When I asked if you would prefer a muscled stomach or a diamond ring, reflexively there's a cringing from you as from most people who know that we're not long physically for this earth and that there's something more to us than sacks of undulating flesh. Yet answering the question one way or the other, even if by saying both are equally desirable, doesn't make you superficial. Or put another way, it makes you superficial on some plane of your existence, one that many share; but it doesn't define you. Stomach or diamond. Sex or food. Necessities (the first a species-necessity; the second, both an individual and species necessity, although true asexuality in humans is extremely rare). Boils down to ancient precepts, central to the very gnostic philosophy or theology I mentioned not long ago I'd been reading about, one where gnosticism and the traditional Abrahamic (not to mention Buddhist!) religions meet: there is the spirit and there is the body. Jesus fuses the two at least in Catholic ritual when wine becomes blood; food, flesh (very fitting; my kind of thinking). Appreciating material and appreciating a body for the food and sex they represent's no shame. But here's the crux of it: like wine into blood, the apt metaphor is the interdependency between the body and the spirit, not how they differ. Chris Langdon, an American and one of the most intelligent humans on the planet (he's a bouncer at a bar :), proclaims he can mathematically prove that there is an afterlife. And, again, Christ says here is body and here is spirit and never do the two run in opposition or detached parallel tracks. In our death our bodies do persist as energy recycled.

And again, returning to an earlier point and binding it to the one I wish to make in relation to us and how, where, our perceptions and beliefs meet, I say that the biological necessities, of themselves blameless as the body of an infant, as needy, as wholesome, are appropriated by exploiters of humanity and used with language, imagery, law, and military might to coerce us and deceive us into enriching them materially so that their offspring alone will perpetuate (this is the capitalist form of euthanasia, a program laughably identified as originating with the Nazis when in fact its a concept at least as old as the ancient Spartan, and with a very long tradition of advocates). And in short, we end up fulfilling our needs--all of them good and natural, keeping these vessels intact so that the spirit might soar always--according to truly self-destructive because totally illogical pathways. A woman who gets a boob job to have huge tits does so in obedience to a script that is precisely fucking designed to make her the most unreliable mother in the world; and the illogical part is how a physical attribute which in the natural world denotes for a male a good prospective mate because she can feed his offspring amply (such is the instinctive reaction) becomes inverted: she cannot feed his offspring amply because those mammalian glands are fake and produce nothing but poison. The qualities that make a person a good catch are really the ones that lead to, enrich, and in all ways harmonize with the spirit: loyalty, endurance, faith. And you are a very fine example of a good catch, Nits. And if you were not, I don't think I could help loving you anyway.
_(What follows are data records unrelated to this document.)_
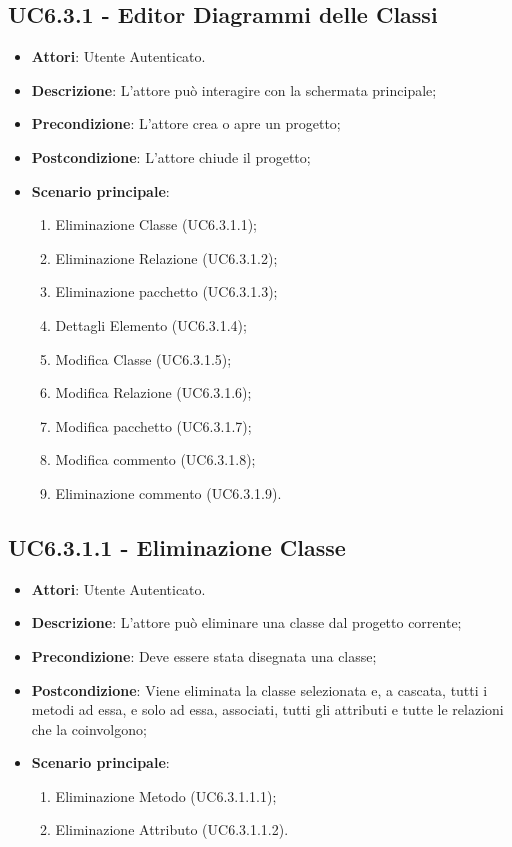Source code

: \subsection{UC6.3.1 - Editor Diagrammi delle Classi} 
\label{ssec:UC6.3.1} 
\begin{itemize} 
\item \textbf{Attori}: Utente Autenticato.
\item \textbf{Descrizione}: L'attore può interagire con la schermata principale;
\item \textbf{Precondizione}: L'attore crea o apre un progetto;
\item \textbf{Postcondizione}: L'attore chiude il progetto;
\item \textbf{Scenario principale}: \begin{enumerate}\item Eliminazione Classe (UC6.3.1.1);\item Eliminazione Relazione (UC6.3.1.2);\item Eliminazione pacchetto (UC6.3.1.3);\item Dettagli Elemento (UC6.3.1.4);\item Modifica Classe (UC6.3.1.5);\item Modifica Relazione (UC6.3.1.6);\item Modifica pacchetto (UC6.3.1.7);\item Modifica commento (UC6.3.1.8);\item Eliminazione commento (UC6.3.1.9). 
 \end{enumerate}
\end{itemize} 
\subsection{UC6.3.1.1 - Eliminazione Classe} 
\label{ssec:UC6.3.1.1} 
\begin{itemize} 
\item \textbf{Attori}: Utente Autenticato.
\item \textbf{Descrizione}: L'attore può eliminare una classe dal progetto corrente;
\item \textbf{Precondizione}: Deve essere stata disegnata una classe;
\item \textbf{Postcondizione}: Viene eliminata la classe selezionata e, a cascata, tutti i metodi ad essa, e solo ad essa, associati, tutti gli attributi e tutte le relazioni che la coinvolgono;
\item \textbf{Scenario principale}: \begin{enumerate}\item Eliminazione Metodo (UC6.3.1.1.1);\item Eliminazione Attributo (UC6.3.1.1.2). 
 \end{enumerate}
\end{itemize}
If you'd have asked me the same question, diamond or "nice" tits/ass, both constructed representatives of real needs, I would have said both are the same in importance: you can't have sex if you're dead from hunger; and what good's being fed if you can't help fulfill your biological imperative to perpetuate the species? The thing is a diamond is not directly food; and the form of a body is not directly sex.

As an related aside, I'll end saying this: some people say perpetuating the species is not merely overrated but pointless; they say this because they have no faith in anything or think they don't; it's been stripped from them by concepts like "individuality" which align and are used to both support and be used as support for other concepts, like true nihilism. The fact that their very bodies cry out to assert the value of reproduction eludes them; and they absurdly render sex (illusorily) meaningless; they are, in short, mad, bungled by the circular, counter-intuitive beliefs that the system pathologizes in the population.